**Task directions**: Print the records below exactly, starting at the first line and stopping after the line that contains "### Customer Support". Leave out any pictures.

**Provided information**:
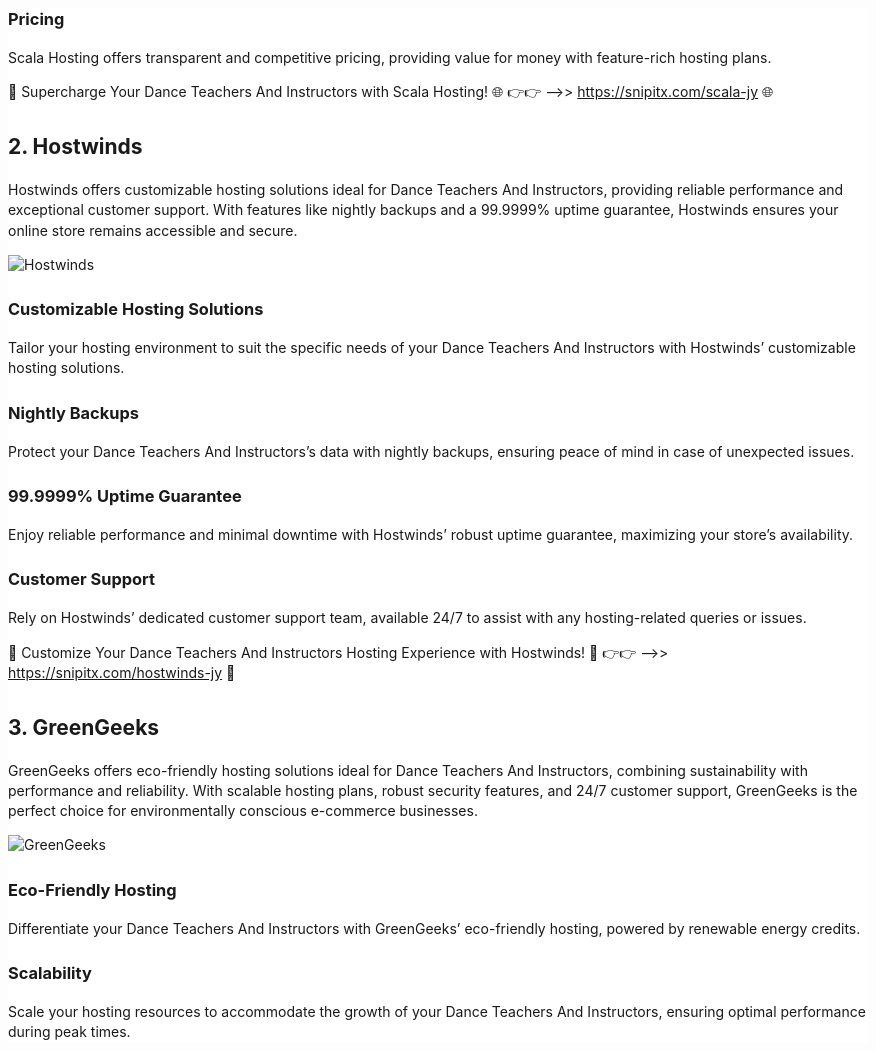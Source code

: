 ### Pricing
Scala Hosting offers transparent and competitive pricing, providing value for money with feature-rich hosting plans.

🚀 Supercharge Your Dance Teachers And Instructors with Scala Hosting! 🌐
👉👉 -->> https://snipitx.com/scala-jy 🌐

## 2. Hostwinds

Hostwinds offers customizable hosting solutions ideal for Dance Teachers And Instructors, providing reliable performance and exceptional customer support. With features like nightly backups and a 99.9999% uptime guarantee, Hostwinds ensures your online store remains accessible and secure.

![Hostwinds](https://i.imgur.com/53aSNXx.jpeg "Hostwinds Hosting")

### Customizable Hosting Solutions
Tailor your hosting environment to suit the specific needs of your Dance Teachers And Instructors with Hostwinds’ customizable hosting solutions.

### Nightly Backups
Protect your Dance Teachers And Instructors’s data with nightly backups, ensuring peace of mind in case of unexpected issues.

### 99.9999% Uptime Guarantee
Enjoy reliable performance and minimal downtime with Hostwinds’ robust uptime guarantee, maximizing your store’s availability.

### Customer Support
Rely on Hostwinds’ dedicated customer support team, available 24/7 to assist with any hosting-related queries or issues.

🌟 Customize Your Dance Teachers And Instructors Hosting Experience with Hostwinds! 🚀
👉👉 -->> https://snipitx.com/hostwinds-jy 🚀


## 3. GreenGeeks

GreenGeeks offers eco-friendly hosting solutions ideal for Dance Teachers And Instructors, combining sustainability with performance and reliability. With scalable hosting plans, robust security features, and 24/7 customer support, GreenGeeks is the perfect choice for environmentally conscious e-commerce businesses.

![GreenGeeks](https://i.imgur.com/eEwuntu.jpg "GreenGeeks Hosting")

### Eco-Friendly Hosting
Differentiate your Dance Teachers And Instructors with GreenGeeks’ eco-friendly hosting, powered by renewable energy credits.

### Scalability
Scale your hosting resources to accommodate the growth of your Dance Teachers And Instructors, ensuring optimal performance during peak times.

**Answer area**:
Source code

: ### Pricing
Scala Hosting offers transparent and competitive pricing, providing value for money with feature-rich hosting plans.

🚀 Supercharge Your Dance Teachers And Instructors with Scala Hosting! 🌐
👉👉 -->> https://snipitx.com/scala-jy 🌐

## 2. Hostwinds

Hostwinds offers customizable hosting solutions ideal for Dance Teachers And Instructors, providing reliable performance and exceptional customer support. With features like nightly backups and a 99.9999% uptime guarantee, Hostwinds ensures your online store remains accessible and secure.

![Hostwinds](https://i.imgur.com/53aSNXx.jpeg "Hostwinds Hosting")

### Customizable Hosting Solutions
Tailor your hosting environment to suit the specific needs of your Dance Teachers And Instructors with Hostwinds’ customizable hosting solutions.

### Nightly Backups
Protect your Dance Teachers And Instructors’s data with nightly backups, ensuring peace of mind in case of unexpected issues.

### 99.9999% Uptime Guarantee
Enjoy reliable performance and minimal downtime with Hostwinds’ robust uptime guarantee, maximizing your store’s availability.

### Customer Support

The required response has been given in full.